Gurney and her husband, Fred, had stared at Bear’s picture on Petfinder.com for a couple of days before they set up a meeting and decided they were up to the challenge: “His goofy self sold it; he is just so cute.”
His adopters set up a long ramp with protective sides so Bear can easily enter and exit their house without having to master stairs, which are still too difficult for him. With a few other modifications—yoga mats on the floor for added traction, boards to even out some tricky spots—Bear has settled right in with his new family and is getting stronger every day.

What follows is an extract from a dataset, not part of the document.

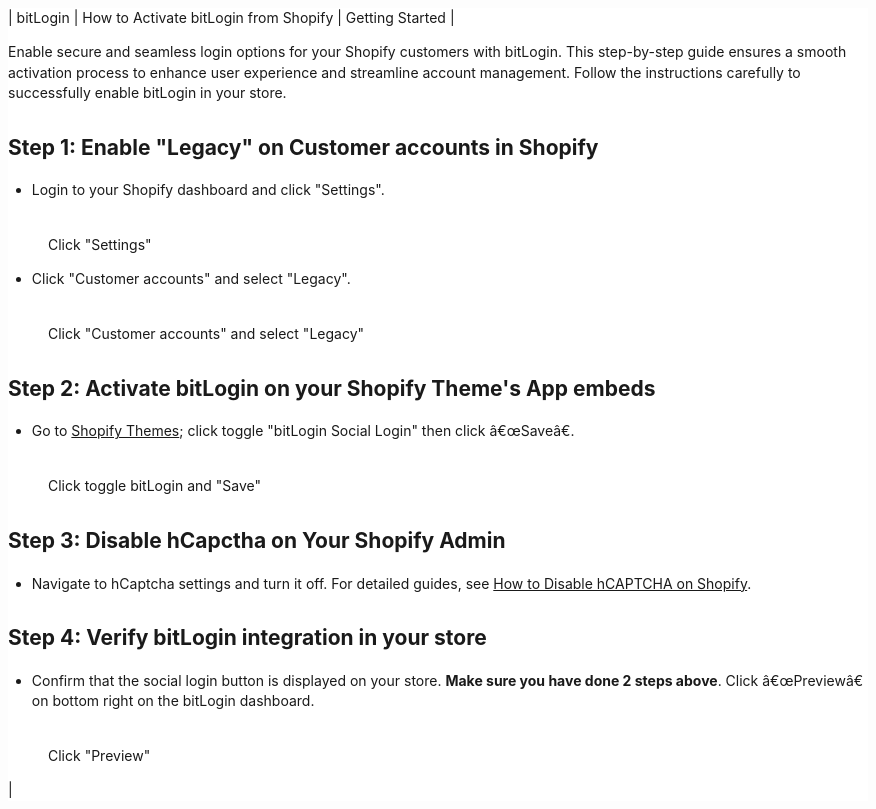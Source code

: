 | bitLogin               | How to Activate bitLogin from Shopify                                     | Getting Started          | <p id="">Enable secure and seamless login options for your Shopify customers with bitLogin. This step-by-step guide ensures a smooth activation process to enhance user experience and streamline account management. Follow the instructions carefully to successfully enable bitLogin in your store.</p><h2 id=""><strong id="">Step 1: </strong>Enable "Legacy" on Customer accounts in Shopify</h2><ul id=""><li id="">Login to your Shopify dashboard and click "Settings".<br></li></ul><figure id="" class="w-richtext-figure-type-image w-richtext-align-center" data-rt-type="image" data-rt-align="center"><div id=""><img src="https://cdn.prod.website-files.com/659655f5b20d395a5c69efcf/67442e6fd4f923eb613691ad_AD_4nXfkqrZrWIZzGHXRCcervX5hI9UKphtX6490pCZOdpYLy3LwYZu-noOMHOOtjI0yMnHBGDvg9ObHt0h01eOFWH2cMvnwr7pLhW4q0RzoUcScop6k8c2IiEj1W8Ql8mTJfLxO-UEUZA.png" width="auto" height="auto" alt="" loading="auto" id=""></div><figcaption id="">Click "Settings"</figcaption></figure><ul id=""><li id="">Click "Customer accounts" and select "Legacy".<br></li></ul><figure id="" class="w-richtext-figure-type-image w-richtext-align-center" data-rt-type="image" data-rt-align="center"><div id=""><img src="https://cdn.prod.website-files.com/659655f5b20d395a5c69efcf/6788b7b9c934d109d4b0ea64_AD_4nXd2Y0T0pfMpANogDpvSmTZhuMDgANBfXPAq0r6R0ynDboiyh6JFoIh0mt5OaY0iGzz5Sv6OVoBlpi-Q-ynsXNsvH06neagAxP7qip_IR_BIlywRwISCgyUgiCaRU6-hdBmM2DrDZg.png" width="auto" height="auto" alt="" loading="auto" id=""></div><figcaption id="">Click "Customer accounts" and select "Legacy"</figcaption></figure><h2 id="">Step 2: Activate bitLogin on your Shopify Theme's App embeds</h2><ul id=""><li id="">Go to <a href="https://admin.shopify.com/store/rizka-test-store/themes/142800355582/editor?context=apps" id="">Shopify Themes</a>; click toggle "bitLogin Social Login" then click â€œSaveâ€.<br></li></ul><figure id="" class="w-richtext-figure-type-image w-richtext-align-center" data-rt-type="image" data-rt-align="center"><div id=""><img src="https://cdn.prod.website-files.com/659655f5b20d395a5c69efcf/66ea3f04f8814c98ce8925ac_AD_4nXcyiOmn3pZW04k9dk354Nk87ie6ClO7mTfCR6eSb8e4qVYtUflz9wyIBwLFT5qXD9OIsZXpP8exWcuGe1xSBPp_5-5F4JPGgTlgLivy5fIM0EDSSEGh5Elup6fTu7DcZu85GvUs7UvdSxz3-wFCT4lFEXud.png" width="auto" height="auto" alt="" loading="auto" id=""></div><figcaption id="">Click toggle bitLogin and "Save"</figcaption></figure><h2 id="">Step 3: Disable hCapctha on Your Shopify Admin</h2><ul id=""><li id="">Navigate to hCaptcha settings and turn it off. For detailed guides, see <a href="https://www.bitbybit.studio/knowledge-base/how-to-turn-off-hcaptcha-on-shopify" id="">How to Disable hCAPTCHA on Shopify</a>.</li></ul><h2 id="">Step 4: Verify bitLogin integration in your store</h2><ul id=""><li id="">Confirm that the social login button is displayed on your store. <strong id="">Make sure you have done 2 steps above</strong>. Click â€œPreviewâ€ on bottom right on the bitLogin dashboard.<br></li></ul><figure id="" class="w-richtext-figure-type-image w-richtext-align-center" data-rt-type="image" data-rt-align="center"><div id=""><img src="https://cdn.prod.website-files.com/659655f5b20d395a5c69efcf/66ea3f04f8814c98ce8925b3_AD_4nXfU7ibyWLz408dWee0YDBfHLrTq8Jk6czGDzjRUW7tZJ4B07yU20NCWcH2YhAoZJJOMSPhIt0aFqar-_AOqeEjEzKwdwvMSZFGzt5xollbnBUQDE03AjX3asGoB__FuIpa9ja85XGZx9059q_GGprlF19NI.png" width="auto" height="auto" alt="" loading="auto" id=""></div><figcaption id="">Click "Preview"</figcaption></figure>
|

He’s progressing in “leaps and bounds,” says Gurney. He enjoys exploring his surroundings on their little farm in Middleburg, Florida, also home to a Morgan Cross horse, three mini donkeys and Bear’s new canine companion, an 8-year-old Great Dane named Matilda. Gurney says the two get along wonderfully.
“If Bear gets too crazy for her, she just jumps up on her couch as if to say, ‘this is my safe zone, you’re not allowed,’” Gurney says.
“We’re just letting him kind of learn to be a dog,” says Gurney. “He’s all over the place—he wears himself out, then takes a nice snooze. He’s very gentle with people that he meets and just us in general. But of course, then he goes flying into the yard, barking at squirrels and birds. He absolutely loves being outside.”
We’re just letting him kind of learn to be a dog.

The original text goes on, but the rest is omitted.